The Price of Birth: When Foreign Aid Dies, So Does Healthcare
A woman in Zimbabwe clutched her swollen belly, each contraction more urgent than the last. She was being transfered from a rural clinic to a better equipped facility. At 35, this should have been a routine transfer—the kind the hospital had handled countless times when USAID funding still arrived. Before it was a facility that ensured emergencies like hers were met with swift, free care.
But January had changed everything.
Workers announced to everyone in the waiting room that they needed to phone their families and ask for money. “If they don't have it, they must sell the cow or a goat so that they can get the money for you.”
The mother in active, distressing labor was made to pay 100 USD cash in exchange for an emergency caesarean. The money was required to buy scissors, razor, needles, and injections.
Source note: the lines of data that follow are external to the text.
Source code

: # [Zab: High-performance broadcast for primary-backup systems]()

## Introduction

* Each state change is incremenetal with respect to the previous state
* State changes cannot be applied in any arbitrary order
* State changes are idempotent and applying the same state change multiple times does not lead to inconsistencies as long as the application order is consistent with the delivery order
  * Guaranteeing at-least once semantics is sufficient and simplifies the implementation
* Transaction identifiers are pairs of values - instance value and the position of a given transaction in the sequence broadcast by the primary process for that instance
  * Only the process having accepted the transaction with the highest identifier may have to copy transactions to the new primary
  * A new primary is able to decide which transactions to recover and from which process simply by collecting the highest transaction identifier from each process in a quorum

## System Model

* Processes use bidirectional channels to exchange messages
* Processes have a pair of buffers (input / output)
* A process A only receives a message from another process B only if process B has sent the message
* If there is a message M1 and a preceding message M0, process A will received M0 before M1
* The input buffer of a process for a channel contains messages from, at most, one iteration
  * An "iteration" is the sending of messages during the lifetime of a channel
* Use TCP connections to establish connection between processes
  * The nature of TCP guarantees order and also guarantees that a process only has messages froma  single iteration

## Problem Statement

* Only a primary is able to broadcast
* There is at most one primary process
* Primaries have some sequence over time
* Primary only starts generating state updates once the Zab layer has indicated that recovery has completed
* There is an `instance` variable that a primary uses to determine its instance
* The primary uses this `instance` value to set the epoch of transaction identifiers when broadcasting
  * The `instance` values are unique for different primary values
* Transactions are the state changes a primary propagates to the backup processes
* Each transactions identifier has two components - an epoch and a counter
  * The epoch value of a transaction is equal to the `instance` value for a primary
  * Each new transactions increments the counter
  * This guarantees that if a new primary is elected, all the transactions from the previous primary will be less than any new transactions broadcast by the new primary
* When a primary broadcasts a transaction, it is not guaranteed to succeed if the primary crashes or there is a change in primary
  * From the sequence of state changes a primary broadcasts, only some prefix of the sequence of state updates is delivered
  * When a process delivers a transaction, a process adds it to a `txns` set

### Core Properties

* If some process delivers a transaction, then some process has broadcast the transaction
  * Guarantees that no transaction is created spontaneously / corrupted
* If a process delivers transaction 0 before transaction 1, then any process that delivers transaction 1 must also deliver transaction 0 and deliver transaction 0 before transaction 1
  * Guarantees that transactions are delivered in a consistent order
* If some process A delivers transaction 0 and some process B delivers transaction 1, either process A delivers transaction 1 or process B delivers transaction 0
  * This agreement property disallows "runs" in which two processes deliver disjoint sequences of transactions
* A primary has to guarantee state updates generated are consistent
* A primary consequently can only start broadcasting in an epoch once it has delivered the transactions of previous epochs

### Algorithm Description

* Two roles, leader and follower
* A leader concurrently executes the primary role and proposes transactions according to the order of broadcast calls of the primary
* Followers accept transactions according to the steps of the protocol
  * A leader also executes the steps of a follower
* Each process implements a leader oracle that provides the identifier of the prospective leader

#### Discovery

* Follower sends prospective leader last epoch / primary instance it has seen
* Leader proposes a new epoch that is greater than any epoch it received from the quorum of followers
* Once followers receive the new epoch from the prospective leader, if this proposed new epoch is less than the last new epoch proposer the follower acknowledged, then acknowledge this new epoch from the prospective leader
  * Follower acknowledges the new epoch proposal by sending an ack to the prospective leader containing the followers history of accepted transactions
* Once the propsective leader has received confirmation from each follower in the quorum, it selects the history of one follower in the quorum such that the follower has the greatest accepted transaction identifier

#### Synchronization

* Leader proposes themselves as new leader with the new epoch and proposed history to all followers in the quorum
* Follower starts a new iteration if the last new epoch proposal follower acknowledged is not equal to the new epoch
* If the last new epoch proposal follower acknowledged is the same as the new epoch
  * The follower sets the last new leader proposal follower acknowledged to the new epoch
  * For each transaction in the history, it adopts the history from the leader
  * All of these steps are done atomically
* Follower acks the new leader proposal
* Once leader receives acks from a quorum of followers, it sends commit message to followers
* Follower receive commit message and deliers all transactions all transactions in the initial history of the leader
Her son was born healthy except for an eye infection, a simple condition that once would have been treated immediately with antibiotics that cost mere cents.
Instead, she found herself clutching her newborn, being told to leave. "Buy the medicine at the pharmacy," she was told. To stay longer would mean selling livestock, their livelihood. And no payment means no birth certificate.
As she walked out of this Zimbabwean hospital—the same hospital that had been a beacon of hope when American aid sustained it—she carried more than her sick newborn. She carried the weight of a system that doesn’t have the funding it needs to provide simple healthcare. Where once there had been dignity in healthcare, now there was only the marketplace, and she could not afford a place in it.
The building remained the same, but everything that had made it truly a hospital—the commitment to heal regardless of ability to pay—had vanished with the aid that once made such compassion possible.